Wikileaks seeks US Military Email Addresses

imageAfter crossing the line from self-purported “whistleblower” to propagandist with the release in April of a video packaged for “the targeted manipulation of public opinion,” Wikileaks is now hunting for US military email addresses in a May 7 tweet. Adrian Chen at Gawker wonders if this was preparation for the long anticipated release of another video Wikileaks may have of a bombing in Afghanistan. According to Chen, Julian Assange, Wikileak’s co-founder and public face, responded “not yet.”

The intent of Assange is to affect change. The “real diplomacy and real politics,” Assange said, “is something that is derived from the flow of information itself through the population.” Assange certainly tries to increase the flow of information and has primed his pipeline for his next package in the wake of “Collateral Murder,” the edited April video in which a US Army helicopter killed armed and unarmed men, including two employees of Reuters, and injuring two children. Claiming it received more than $150,000 in donations within days of releasing the video, Wikileaks reiterated its claim that it was actually doing journalism.

However, Wikileaks crossed the line from pushing for transparency or change with its selective packaging and willful disinformation regarding the content of the video in interviews (particularly on positive identification of the presence of weapons). Interviewing Assange, Stephen Colbert described the release as “emotional manipulation” and “not leaking” but “pure editorial.” Assange stated Wikileaks propagation is done in a way “to get maximum political impact.”

Editorializing without context, not creating transparency for the sake of reform, is the mainstay of Wikileaks. On its website, it prominently displays an unsubstantiated quote taken from a disjointed and meandering article by Rupert Wright of The National, a English-language newspaper produced by the Abu Dhabi Media Company, attacking The Washington Post rather than praising Wikileaks, which appears once in the article and without context (a characteristic of this particular article).

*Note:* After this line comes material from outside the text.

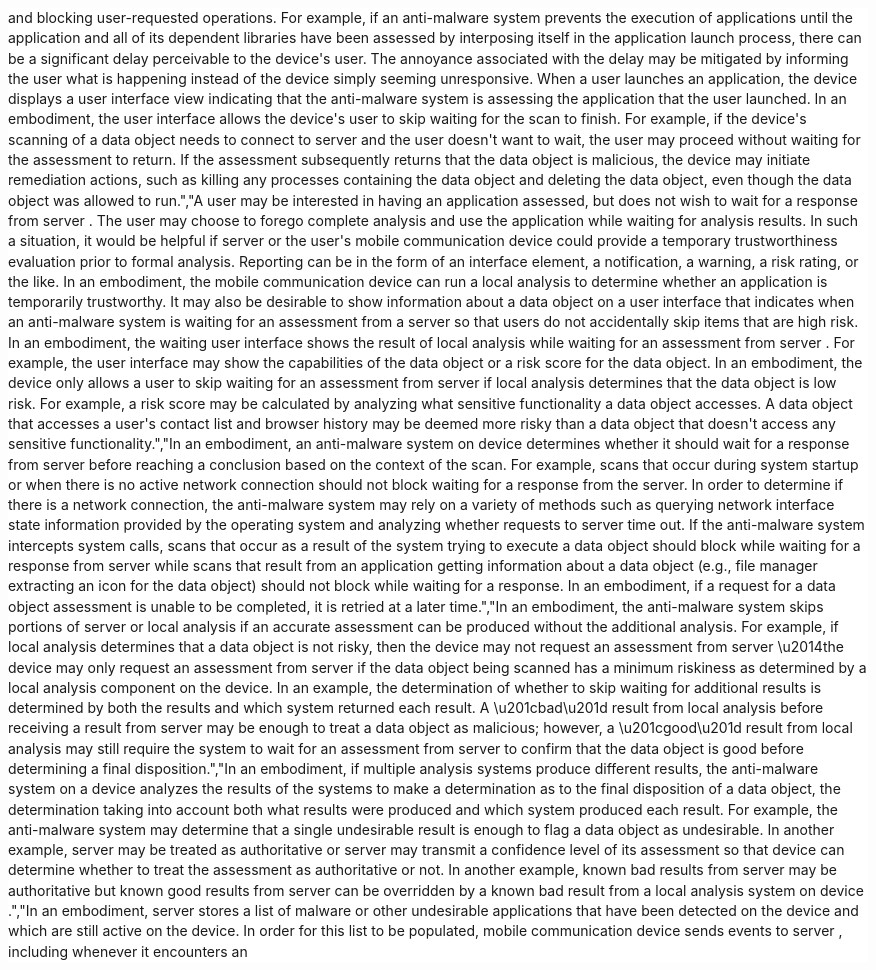 and blocking user-requested operations. For example, if an anti-malware system prevents the execution of applications until the application and all of its dependent libraries have been assessed by interposing itself in the application launch process, there can be a significant delay perceivable to the device's user. The annoyance associated with the delay may be mitigated by informing the user what is happening instead of the device simply seeming unresponsive. When a user launches an application, the device displays a user interface view indicating that the anti-malware system is assessing the application that the user launched. In an embodiment, the user interface allows the device's user to skip waiting for the scan to finish. For example, if the device's scanning of a data object needs to connect to server  and the user doesn't want to wait, the user may proceed without waiting for the assessment to return. If the assessment subsequently returns that the data object is malicious, the device may initiate remediation actions, such as killing any processes containing the data object and deleting the data object, even though the data object was allowed to run.","A user may be interested in having an application assessed, but does not wish to wait for a response from server . The user may choose to forego complete analysis and use the application while waiting for analysis results. In such a situation, it would be helpful if server  or the user's mobile communication device  could provide a temporary trustworthiness evaluation prior to formal analysis. Reporting can be in the form of an interface element, a notification, a warning, a risk rating, or the like. In an embodiment, the mobile communication device  can run a local analysis to determine whether an application is temporarily trustworthy. It may also be desirable to show information about a data object on a user interface that indicates when an anti-malware system is waiting for an assessment from a server so that users do not accidentally skip items that are high risk. In an embodiment, the waiting user interface shows the result of local analysis while waiting for an assessment from server . For example, the user interface may show the capabilities of the data object or a risk score for the data object. In an embodiment, the device only allows a user to skip waiting for an assessment from server  if local analysis determines that the data object is low risk. For example, a risk score may be calculated by analyzing what sensitive functionality a data object accesses. A data object that accesses a user's contact list and browser history may be deemed more risky than a data object that doesn't access any sensitive functionality.","In an embodiment, an anti-malware system on device  determines whether it should wait for a response from server  before reaching a conclusion based on the context of the scan. For example, scans that occur during system startup or when there is no active network connection should not block waiting for a response from the server. In order to determine if there is a network connection, the anti-malware system may rely on a variety of methods such as querying network interface state information provided by the operating system and analyzing whether requests to server  time out. If the anti-malware system intercepts system calls, scans that occur as a result of the system trying to execute a data object should block while waiting for a response from server  while scans that result from an application getting information about a data object (e.g., file manager extracting an icon for the data object) should not block while waiting for a response. In an embodiment, if a request for a data object assessment is unable to be completed, it is retried at a later time.","In an embodiment, the anti-malware system skips portions of server or local analysis if an accurate assessment can be produced without the additional analysis. For example, if local analysis determines that a data object is not risky, then the device may not request an assessment from server \u2014the device may only request an assessment from server  if the data object being scanned has a minimum riskiness as determined by a local analysis component on the device. In an example, the determination of whether to skip waiting for additional results is determined by both the results and which system returned each result. A \u201cbad\u201d result from local analysis before receiving a result from server  may be enough to treat a data object as malicious; however, a \u201cgood\u201d result from local analysis may still require the system to wait for an assessment from server  to confirm that the data object is good before determining a final disposition.","In an embodiment, if multiple analysis systems produce different results, the anti-malware system on a device analyzes the results of the systems to make a determination as to the final disposition of a data object, the determination taking into account both what results were produced and which system produced each result. For example, the anti-malware system may determine that a single undesirable result is enough to flag a data object as undesirable. In another example, server  may be treated as authoritative or server  may transmit a confidence level of its assessment so that device  can determine whether to treat the assessment as authoritative or not. In another example, known bad results from server  may be authoritative but known good results from server can be overridden by a known bad result from a local analysis system on device .","In an embodiment, server  stores a list of malware or other undesirable applications that have been detected on the device and which are still active on the device. In order for this list to be populated, mobile communication device  sends events to server , including whenever it encounters an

Whatever comes next from Wikileaks, anticipate a smart Internet rollout that will be another case study in the convergence of “new media” and “old media” into what I call “Now Media.” Now Media focuses on the information, not the platform, as content moves with increasing ease across mediums and is both immediately available and persistently available. Approached by Fox News to release “Collateral Murder”, Assange declined opting instead to manage his own online dissemination. The direct to the public model that bypasses the media is made possible by the web. Al Qaeda, for example, no longer requires Al Jazeera as a middle man. As it was, Collateral Murder was instantly available worldwide as it was shown "hundreds of times in television news reports,” repeatedly discussed on the radio, viewed well over six million times on YouTube alone, and continues to be “discovered” by individuals around the world.

The world noticed Collateral Murder. Russia Today, the Russian government English-language television news agency, covered it several times with four of its stories making the top 10 recommended “related videos” list on YouTube. PressTV, Iran’s government English-language television station, also covered it. Even the Afghan Taliban took Reporters without Borders to task for not including the US in its “Forty Predators of Press Freedom” in a recent “Rejoinder Of The Cultural Commission Of The Islamic Emirate of Afghanistan About The Issuance Of The Black List Issued By The Committee To Protect Journalists.”

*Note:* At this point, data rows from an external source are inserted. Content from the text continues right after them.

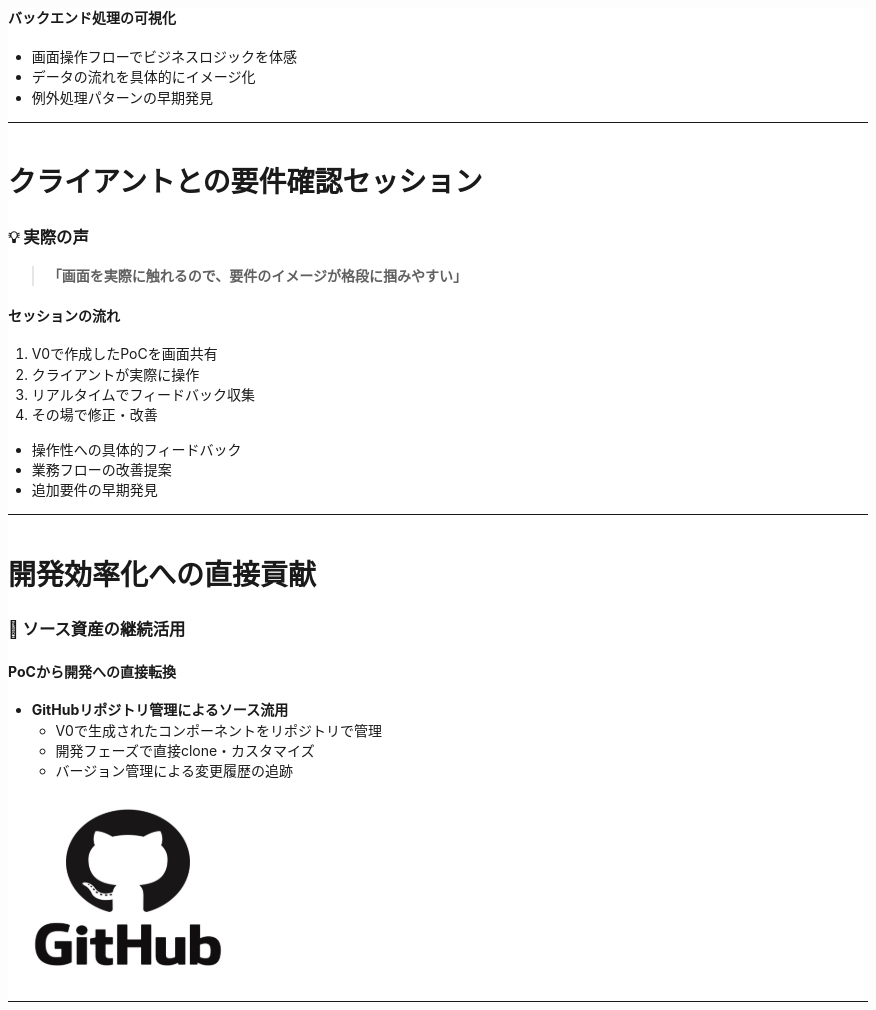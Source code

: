 #### **バックエンド処理の可視化**
- 画面操作フローでビジネスロジックを体感
- データの流れを具体的にイメージ化
- 例外処理パターンの早期発見

</div>

---

# クライアントとの要件確認セッション
### 💡 実際の声

> **「画面を実際に触れるので、要件のイメージが格段に掴みやすい」**

<div class="small-text">

#### **セッションの流れ**
1. V0で作成したPoCを画面共有
2. クライアントが実際に操作
3. リアルタイムでフィードバック収集
4. その場で修正・改善

- 操作性への具体的フィードバック
- 業務フローの改善提案
- 追加要件の早期発見

</div>

---

# 開発効率化への直接貢献
### 🚀 ソース資産の継続活用

<div class="small-text">

#### **PoCから開発への直接転換**
- **GitHubリポジトリ管理によるソース流用**
  - V0で生成されたコンポーネントをリポジトリで管理
  - 開発フェーズで直接clone・カスタマイズ
  - バージョン管理による変更履歴の追跡

</div>

<img src="./.images/github.png" alt="GitHub" class="small-img">

---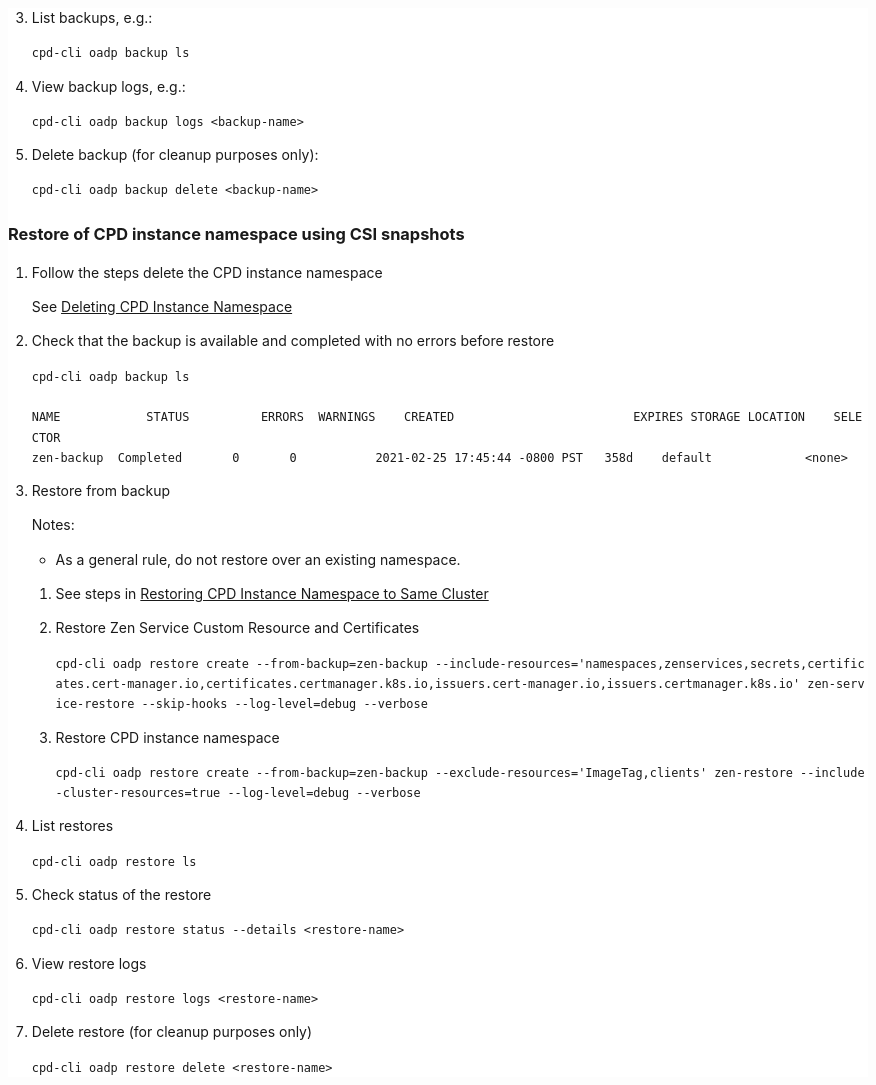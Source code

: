 3.  List backups, e.g.:
    ```
    cpd-cli oadp backup ls
    ```

4.  View backup logs, e.g.:
    ```
    cpd-cli oadp backup logs <backup-name>
    ```
5.  Delete backup (for cleanup purposes only):
    ```
    cpd-cli oadp backup delete <backup-name>
    ```

### Restore of CPD instance namespace using CSI snapshots

1.  Follow the steps delete the CPD instance namespace

    See [Deleting CPD Instance Namespace](#deleting-cpd-instance-namespace)

2.  Check that the backup is available and completed with no errors before restore      
    ```
    cpd-cli oadp backup ls

    NAME           	STATUS         	ERRORS	WARNINGS	CREATED                      	EXPIRES	STORAGE LOCATION	SELECTOR
    zen-backup	Completed      	0     	0       	2021-02-25 17:45:44 -0800 PST	358d   	default         	<none> 
    ```

3.  Restore from backup

    Notes:
    * As a general rule, do not restore over an existing namespace.

    1.  See steps in [Restoring CPD Instance Namespace to Same Cluster](#restoring-cpd-instance-namespace-to-same-cluster)

    2.  Restore Zen Service Custom Resource and Certificates
        ```
        cpd-cli oadp restore create --from-backup=zen-backup --include-resources='namespaces,zenservices,secrets,certificates.cert-manager.io,certificates.certmanager.k8s.io,issuers.cert-manager.io,issuers.certmanager.k8s.io' zen-service-restore --skip-hooks --log-level=debug --verbose
        ```

    3.  Restore CPD instance namespace
        ```
        cpd-cli oadp restore create --from-backup=zen-backup --exclude-resources='ImageTag,clients' zen-restore --include-cluster-resources=true --log-level=debug --verbose
        ```

4.  List restores
    ```
    cpd-cli oadp restore ls
    ```
5.  Check status of the restore
    ```
    cpd-cli oadp restore status --details <restore-name>
    ```
6.  View restore logs
    ```
    cpd-cli oadp restore logs <restore-name>
    ```
7.  Delete restore (for cleanup purposes only)
    ```
    cpd-cli oadp restore delete <restore-name>
    ```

What does Wikileaks want with the email addresses? Is this part of another campaign to publish a “directory” as an alternative or intermediary campaign because the Farah video is not as provocative and will be a dud compared to Collateral Murder? Stay tuned.

2 thoughts on “Wikileaks seeks US Military Email Addresses

  1. Matt,This is is a fascinating and difficult topic. Alex Tang (FTC) and myself got into the rather contentious issue of Wikileaks with Alan Rosenblatt at The Army and the Navy Club a few weeks ago. In my humble opinion, the FOIA exists to ensure that classified information is properly vetted before release to the public. If the FOIA is not working properly, then the public should pressure the government to reform the process rather than celebrate the unlawful release of classified information (no matter how compelling). I think that the “Age of War Porn” is a dangerous one that will cost many Americans their lives in both present and future conflicts.
    Michael

  2. One of the most telling things from the WikiLeaks Iraq video was that Stephen Colbert – on Comedy Central – was the most effective journalist on the case. The way the video was presented was as an editorial, it was not a leak.I guess I don’t really understand why they would want thousands of .mil email addresses. Perhaps it’s an effort to offer “whistle-blower” options to military people. If that’s the case, I think the way they packaged the Iraq video may have hurt their cause.